Thursday, February 15, 2007

Trans fats tip of Orwellian iceberg (Column: 2/13/07)

If, as seems likely, avoidance is the typical American response when faced with a problem, overreaction is the typical American response when the problem can no longer be ignored. Case in point: trans fats.

Some astute nutritionists, especially those of unconventional persuasions, have been saying for some time that the likely culprit in coronary heart disease is not natural fats, saturated or otherwise, but unnatural ones, such as trans fats, as well as other industrially processed and refined foods. Small quantities of trans fats occur naturally in meats and dairy products, but these naturally-occurring fats have not been implicated in health problems.

The problematic fats are those created artificially by injecting hydrogen into vegetable oils to make them mimic the texture and behavior of naturally-occurring saturated fats. Crisco, for instance, is an artificially-created hydrogenated vegetable oil specifically intended to look and feel like lard. Now, ironically, it is turning out that lard is a good deal healthier for us than Crisco.
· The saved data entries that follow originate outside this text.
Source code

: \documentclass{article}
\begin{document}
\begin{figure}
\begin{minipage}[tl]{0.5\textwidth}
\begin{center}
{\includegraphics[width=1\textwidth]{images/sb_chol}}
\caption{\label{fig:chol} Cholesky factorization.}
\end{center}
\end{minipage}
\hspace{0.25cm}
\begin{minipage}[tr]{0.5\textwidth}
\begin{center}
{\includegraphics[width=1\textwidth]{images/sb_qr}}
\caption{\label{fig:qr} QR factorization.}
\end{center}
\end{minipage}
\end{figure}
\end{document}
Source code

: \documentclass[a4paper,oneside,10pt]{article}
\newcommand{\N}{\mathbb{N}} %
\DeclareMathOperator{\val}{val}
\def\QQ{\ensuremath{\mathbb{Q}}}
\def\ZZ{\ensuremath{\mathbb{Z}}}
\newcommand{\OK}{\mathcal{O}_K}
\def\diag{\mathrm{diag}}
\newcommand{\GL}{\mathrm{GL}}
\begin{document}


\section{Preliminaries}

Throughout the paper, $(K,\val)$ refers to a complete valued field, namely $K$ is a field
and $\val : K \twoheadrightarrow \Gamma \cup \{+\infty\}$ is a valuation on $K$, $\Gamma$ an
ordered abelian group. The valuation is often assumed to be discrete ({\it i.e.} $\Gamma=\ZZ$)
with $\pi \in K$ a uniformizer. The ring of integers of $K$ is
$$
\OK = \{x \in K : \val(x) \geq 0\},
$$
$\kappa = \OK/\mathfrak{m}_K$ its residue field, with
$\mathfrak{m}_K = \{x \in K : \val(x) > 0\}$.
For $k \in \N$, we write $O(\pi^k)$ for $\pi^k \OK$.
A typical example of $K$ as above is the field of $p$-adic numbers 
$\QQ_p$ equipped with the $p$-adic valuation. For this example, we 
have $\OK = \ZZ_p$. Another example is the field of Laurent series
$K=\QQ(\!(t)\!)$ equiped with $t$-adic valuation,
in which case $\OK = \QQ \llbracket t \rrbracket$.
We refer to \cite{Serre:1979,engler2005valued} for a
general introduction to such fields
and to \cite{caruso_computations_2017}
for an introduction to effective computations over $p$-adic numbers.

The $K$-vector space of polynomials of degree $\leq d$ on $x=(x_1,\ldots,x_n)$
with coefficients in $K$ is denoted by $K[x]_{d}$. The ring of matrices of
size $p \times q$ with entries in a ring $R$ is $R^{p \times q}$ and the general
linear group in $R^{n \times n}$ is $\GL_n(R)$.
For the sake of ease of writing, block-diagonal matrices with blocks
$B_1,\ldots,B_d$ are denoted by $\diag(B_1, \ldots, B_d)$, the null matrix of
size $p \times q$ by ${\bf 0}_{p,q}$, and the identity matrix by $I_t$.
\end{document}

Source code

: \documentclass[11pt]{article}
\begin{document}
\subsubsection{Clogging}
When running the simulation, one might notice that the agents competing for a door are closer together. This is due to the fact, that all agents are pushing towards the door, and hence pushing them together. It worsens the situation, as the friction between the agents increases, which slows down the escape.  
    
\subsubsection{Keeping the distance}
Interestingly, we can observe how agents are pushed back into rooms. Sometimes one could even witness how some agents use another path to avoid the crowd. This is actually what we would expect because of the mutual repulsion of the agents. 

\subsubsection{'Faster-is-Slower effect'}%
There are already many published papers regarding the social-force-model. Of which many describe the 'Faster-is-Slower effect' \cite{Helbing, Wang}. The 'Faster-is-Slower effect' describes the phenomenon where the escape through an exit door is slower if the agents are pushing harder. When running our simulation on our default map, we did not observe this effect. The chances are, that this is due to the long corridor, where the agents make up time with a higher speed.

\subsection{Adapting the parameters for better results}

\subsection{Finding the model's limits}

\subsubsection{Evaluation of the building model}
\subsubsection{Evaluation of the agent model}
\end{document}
This is a good example of why it pays to be skeptical of faddish health and dietary claims, and look to traditional foods and diets instead -- but I digress.
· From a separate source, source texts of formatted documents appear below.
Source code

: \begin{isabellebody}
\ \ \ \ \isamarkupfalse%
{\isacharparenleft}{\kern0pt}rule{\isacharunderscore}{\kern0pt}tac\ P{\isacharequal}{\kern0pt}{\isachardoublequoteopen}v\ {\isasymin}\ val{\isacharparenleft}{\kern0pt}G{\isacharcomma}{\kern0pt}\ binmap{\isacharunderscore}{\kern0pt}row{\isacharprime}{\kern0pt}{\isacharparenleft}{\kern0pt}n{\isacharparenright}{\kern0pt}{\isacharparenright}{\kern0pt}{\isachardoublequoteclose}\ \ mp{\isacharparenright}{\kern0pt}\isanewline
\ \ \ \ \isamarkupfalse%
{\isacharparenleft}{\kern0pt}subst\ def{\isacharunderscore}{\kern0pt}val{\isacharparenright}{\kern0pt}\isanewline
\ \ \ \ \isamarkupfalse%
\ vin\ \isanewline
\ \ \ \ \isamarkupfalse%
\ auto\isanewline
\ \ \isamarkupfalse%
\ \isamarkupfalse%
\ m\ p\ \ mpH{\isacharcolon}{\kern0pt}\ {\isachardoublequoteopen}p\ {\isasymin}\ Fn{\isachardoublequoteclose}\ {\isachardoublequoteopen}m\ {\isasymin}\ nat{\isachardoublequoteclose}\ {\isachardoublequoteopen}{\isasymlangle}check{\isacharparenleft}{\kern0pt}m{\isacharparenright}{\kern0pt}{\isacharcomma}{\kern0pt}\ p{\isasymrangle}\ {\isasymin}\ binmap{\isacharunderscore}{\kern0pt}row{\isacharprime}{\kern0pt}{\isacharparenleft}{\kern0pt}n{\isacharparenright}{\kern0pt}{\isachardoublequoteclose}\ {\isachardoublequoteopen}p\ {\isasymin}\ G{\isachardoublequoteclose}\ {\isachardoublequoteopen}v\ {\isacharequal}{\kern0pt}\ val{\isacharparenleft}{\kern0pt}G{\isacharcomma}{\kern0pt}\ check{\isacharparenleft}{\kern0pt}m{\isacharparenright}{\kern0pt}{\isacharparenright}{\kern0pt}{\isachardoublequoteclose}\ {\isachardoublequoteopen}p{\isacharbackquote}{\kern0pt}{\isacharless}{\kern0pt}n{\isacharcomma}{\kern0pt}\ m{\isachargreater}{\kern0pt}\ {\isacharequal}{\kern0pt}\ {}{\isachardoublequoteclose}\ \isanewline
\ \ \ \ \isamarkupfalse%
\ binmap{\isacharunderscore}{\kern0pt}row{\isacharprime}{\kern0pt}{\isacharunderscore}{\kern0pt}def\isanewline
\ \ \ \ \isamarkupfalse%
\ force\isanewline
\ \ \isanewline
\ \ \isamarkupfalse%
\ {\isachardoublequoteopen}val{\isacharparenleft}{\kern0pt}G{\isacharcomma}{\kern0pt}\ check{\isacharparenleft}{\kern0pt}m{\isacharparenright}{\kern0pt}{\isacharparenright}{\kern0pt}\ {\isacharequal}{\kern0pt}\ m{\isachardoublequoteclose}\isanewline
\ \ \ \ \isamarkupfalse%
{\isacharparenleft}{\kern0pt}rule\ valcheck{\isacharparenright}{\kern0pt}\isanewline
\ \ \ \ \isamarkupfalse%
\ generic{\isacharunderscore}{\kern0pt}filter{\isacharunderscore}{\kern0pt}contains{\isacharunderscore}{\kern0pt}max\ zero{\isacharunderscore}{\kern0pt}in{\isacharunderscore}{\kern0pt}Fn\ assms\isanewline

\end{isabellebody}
Now that it has been confirmed that trans fats are indeed a serious health risk, not only are restaurants and food manufacturers scrambling to find alternatives (some of which have their own problems associated with them), but many municipalities across the country are passing legislation to ban the use of trans fats.

That's where I draw the line.

For the record, I am very pleased that trans fats are being discredited. But I am not pleased that any time something appears to be bad for us, we pass laws to ban it. This kind of nanny-state mentality does us little credit, either as Americans or as humans. It should not be necessary to spell this out, but perhaps it is: freedom includes the freedom to make bad choices. Bad choices come with consequences, from which (hopefully, if we survive) we draw the experience to make better choices in the future.
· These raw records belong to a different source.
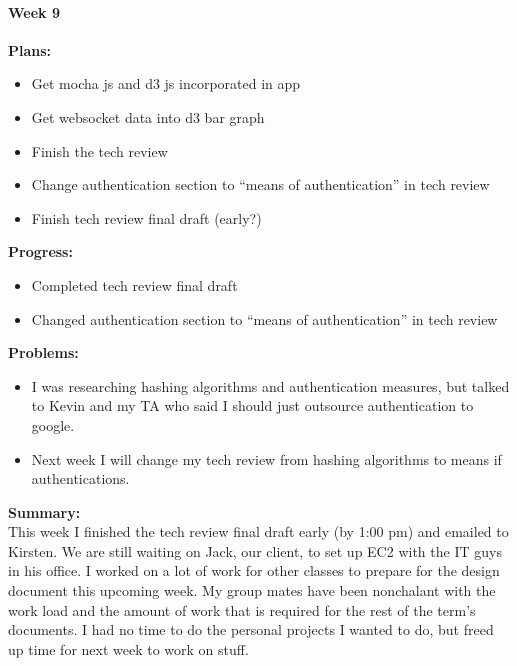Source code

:\paragraph{Week 9}
\begin{adjustwidth}{2.5em}{0pt}
    \vspace{-0.5cm}\textbf{Plans:}
    \vspace{-0.5cm}
    \begin{itemize}
        \item Get mocha js and d3 js incorporated in app
        \item Get websocket data into d3 bar graph
        \item Finish the tech review  
        \item Change authentication section to ``means of authentication'' in tech review
        \item Finish tech review final draft (early?)
    \end{itemize} 
    \vspace{-0.3cm}\textbf{Progress:}
    \vspace{-0.5cm}
    \begin{itemize}
        \item Completed tech review final draft
        \item Changed authentication section to ``means of authentication'' in tech review
    \end{itemize} 
    \vspace{-0.3cm}\textbf{Problems:}
    \vspace{-0.5cm}
    \begin{itemize}
        \item I was researching hashing algorithms and authentication measures, but talked to Kevin and my TA who said I should just outsource authentication to google.
        \item Next week I will change my tech review from hashing algorithms to means if authentications.
    \end{itemize}  
    \vspace{-0.3cm}\noindent\textbf{Summary:}\\
    \noindent This week I finished the tech review final draft early (by 1:00 pm) and emailed to Kirsten. We are still waiting on Jack, our client, to set up EC2 with the IT guys in his office. I worked on a lot of work for other classes to prepare for the design document this upcoming week. My group mates have been nonchalant with the work load and the amount of work that is required for the rest of the term's documents. I had no time to do the personal projects I wanted to do, but freed up time for next week to work on stuff.
\end{adjustwidth}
Regulating every jot and tittle of our lives not only robs us of freedom, it robs us of the opportunity to learn and grow through our experiences. It moves us closer and closer to an Orwellian existence as automatons under the watchful eye of Big Brother, enjoying the last modicum of illusory freedom: the freedom to choose which corporate-controlled, government-approved channel to watch on our giant-screen plasma TVs.

I am exaggerating, of course, but maybe not by much. We see this nanny-statism all around us, and the trend seems to be growing. I don't smoke, in fact I strongly dislike smoking, but I'm still troubled by moves to ban smoking in all public places -- in some municipalities, even outdoors -- and if some radicals had their way, even inside private homes. I am troubled by plans to conduct body-mass indicator (BMI) tests on school-children and send the results home.

I am troubled by the response to the E. coli spinach scare, which is to recommend the creation of a massive new federal bureaucracy that will allegedly guarantee food safety (the same way the Feds guarantee border security, or success in Iraq?), rather than allowing people to make their own choices between industrially mass-produced and centrally-distributed foods, or local foods purchased from a trusted farmer.

And this is just a handful of the more prominent examples. Each of these can be defended, individually, on various grounds. But collectively, they add up to a massive invasion of our rights to privacy and self-determination. We are losing our freedom in the only way we can lose it: by passive acquiescence.

Lulled by high technology, labor-saving devices, and mind-numbing entertainment, Americans have gotten out of the habit of doing for themselves, and into the habit of expecting government to do it all for us: including make our decisions. And government, which by its very nature tends toward the ever more centralized and authoritarian, is all too willing to respond.

I hope I will not be found too irreverent if I paraphrase Martin Neimoeller's famous dictum: “They came for the smokers, and I did not speak, because I was not a smoker. They came for the junk-food eaters, and I did not speak, because I ate little junk food. They came for the trans-fat consumers, and I did not speak, because I avoid trans fats. Then they came for me, and there was no one left to speak.”